The Event Organiser's Userright is a Userright in Mediawiki designed to help run outreach events.

Holders of this userright can mark the IP they are currently using as an ''Event IP'', or do so remotely marking the IP used by a specific edit made by another user as being an ''Event IP''.

While an IP address is an ''Event IP'':

  1. There is no limit to the number of accounts created from that IP address. However many people attend your outreach event they can all create accounts.
  2. There is no limit to the number of IP/unconfirmed editor edits per minute from that IP address. So the course leader can say "all hit save now" without the current situation of 6 successful saves and the rest of the class needing help.
  3. The capcha requirement for adding external links is waived. So you can train newbies to reference their edits without them being required to complete a capcha.

24 hours after an IP has been set as an ''event IP'' the status lapses.

Logging

Only Checkusers and Oversighters would have access to the log showing which IP addresses had been flagged as ''Event IP''s. So flagging an IP that someone else has used as an ''Event IP'' wouldn't be a sneaky to identify the IP someone uses.

IP Throttles

The three throttles that the userright avoids are all designed to make life difficult for spammers, vandals and unsupervised classrooms of children. This userright only makes tiny and temporary gaps in these very important throttles.

Rights Allocation

As with other user rights this would by default be included in the administrators toolset and be allocated to others by administrators.

Endorsements

  1. As author as someone who would find this useful on the English language Wikipedia, and in my capacity as GLAM organiser for Wikimedia UK. Jonathan Cardy aka WereSpielChequers

Event Timeline

There are a very large number of changes, so older changes are hidden. Show Older Changes

This would be very useful; and in training sessions run in-house by Wikimedians in Residence, too. I've had a lot of valuable training-time wasted dealing with the issues described.

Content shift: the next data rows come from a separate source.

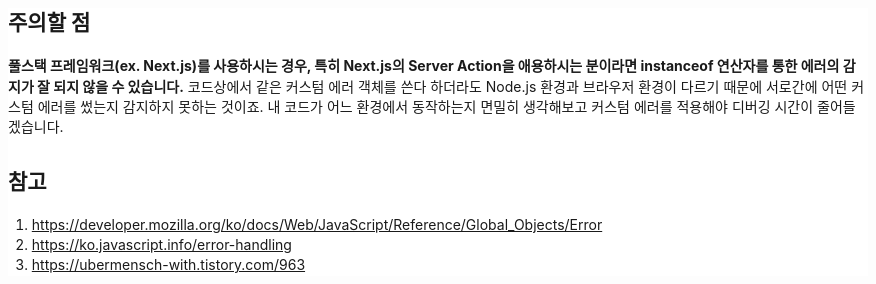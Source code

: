 ## 주의할 점

**풀스택 프레임워크(ex. Next.js)를 사용하시는 경우, 특히 Next.js의 Server Action을 애용하시는 분이라면 instanceof 연산자를 통한 에러의 감지가 잘 되지 않을 수 있습니다.** 코드상에서 같은 커스텀 에러 객체를 쓴다 하더라도 Node.js 환경과 브라우저 환경이 다르기 때문에 서로간에 어떤 커스텀 에러를 썼는지 감지하지 못하는 것이죠. 내 코드가 어느 환경에서 동작하는지 면밀히 생각해보고 커스텀 에러를 적용해야 디버깅 시간이 줄어들겠습니다.

## 참고

1. https://developer.mozilla.org/ko/docs/Web/JavaScript/Reference/Global_Objects/Error
2. https://ko.javascript.info/error-handling
3. https://ubermensch-with.tistory.com/963
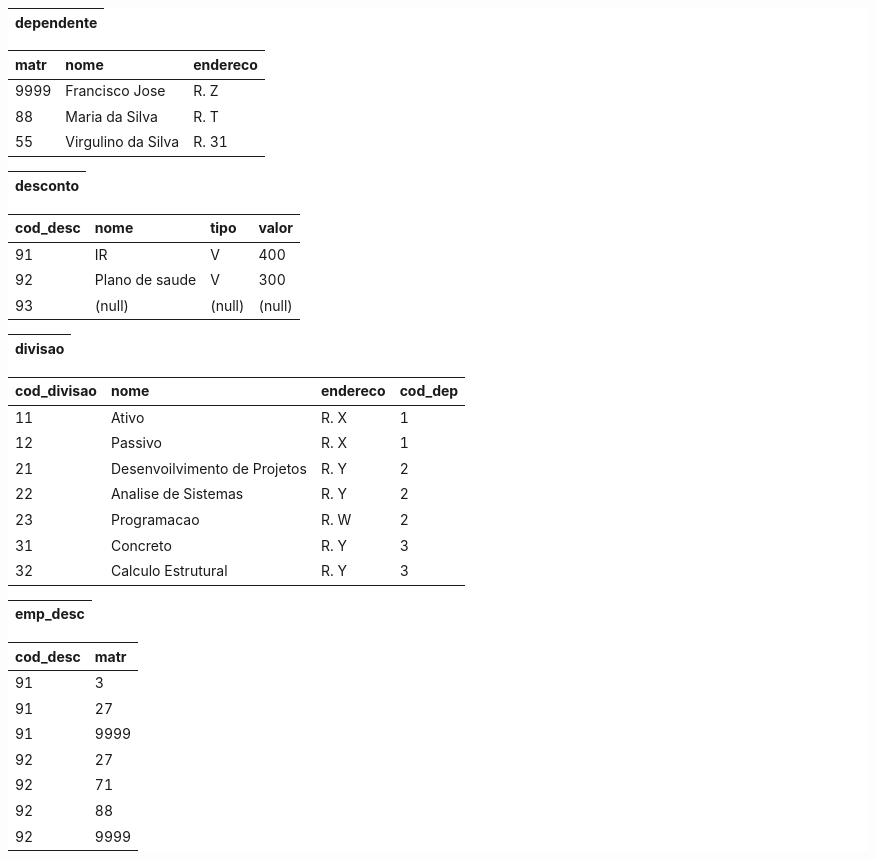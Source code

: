 | dependente |
|:----------:|

| matr	| nome	                | endereco |
|:------|:----------------------|:---------|
| 9999	| Francisco Jose	    | R. Z     |
| 88	| Maria da Silva	    | R. T     |
| 55	| Virgulino da Silva	| R. 31    |

| desconto |
|:--------:|

| cod_desc	| nome	           | tipo	| valor  |
|:----------|:-----------------|:-------|:-------|
| 91	    | IR	           | V	    | 400    |
| 92	    | Plano de saude   | V	    | 300    |
| 93	    | (null)	       | (null)	| (null) |

| divisao |
|:--------:|

| cod_divisao  | nome	                        | endereco	| cod_dep |
|:-------------|:-------------------------------|:----------|:--------|
| 11	       | Ativo	                        | R. X	    | 1       |
| 12	       | Passivo	                    | R. X	    | 1       |
| 21	       | Desenvoilvimento de Projetos	| R. Y	    | 2       |
| 22	       | Analise de Sistemas	        | R. Y	    | 2       |
| 23	       | Programacao	                | R. W	    | 2       |
| 31	       | Concreto	                    | R. Y	    | 3       |
| 32	       | Calculo Estrutural	            | R. Y	    | 3       |  

| emp_desc |
|:--------:|

| cod_desc | matr |
|:---------|:-----|
| 91	   | 3    |
| 91	   | 27   |
| 91	   | 9999 |
| 92	   | 27   |
| 92	   | 71   |
| 92	   | 88   |
| 92	   | 9999 |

Correct me if I am wrong, but this is what ThrottleOverride extension does. If not, let's just add these features to the extension. When a sysop sets an exception for certain IP addresses or ranges with an expiry time set, users from the IP address/range can bypass the default rate limits until the expiry time. By introducing a new userright instead of noratelimit, which the extension currently uses, we can take one step for getting this resolved.

Instead of developing a completely new extension for this, let's just improve the ThrottleOverride extension and get it deployed to Wikimedia projects. :)

That link didn't work, does the throttle override extension do all of the things that this would do, and does it have the same privacy compliant features to enable remote use, and also does it have the same temporary feature that would leave our anti spam and antivandalism filters working on all other IPs?

That link didn't work,

Which link?

does the throttle override extension do all of the things that this would do,

If the extension doesn't have needed functionality, then we can add them, as I already said.

and does it have the same privacy compliant features to enable remote use,

I'm not sure whether the log should be private. Currently, we don't have a log in ThrottleOverride extension but what we've been doing on the mediawiki-config's throttle.php for years now has been public. Anyone can view the history of throttle.php and I haven't seen any privacy issues being raised regarding it.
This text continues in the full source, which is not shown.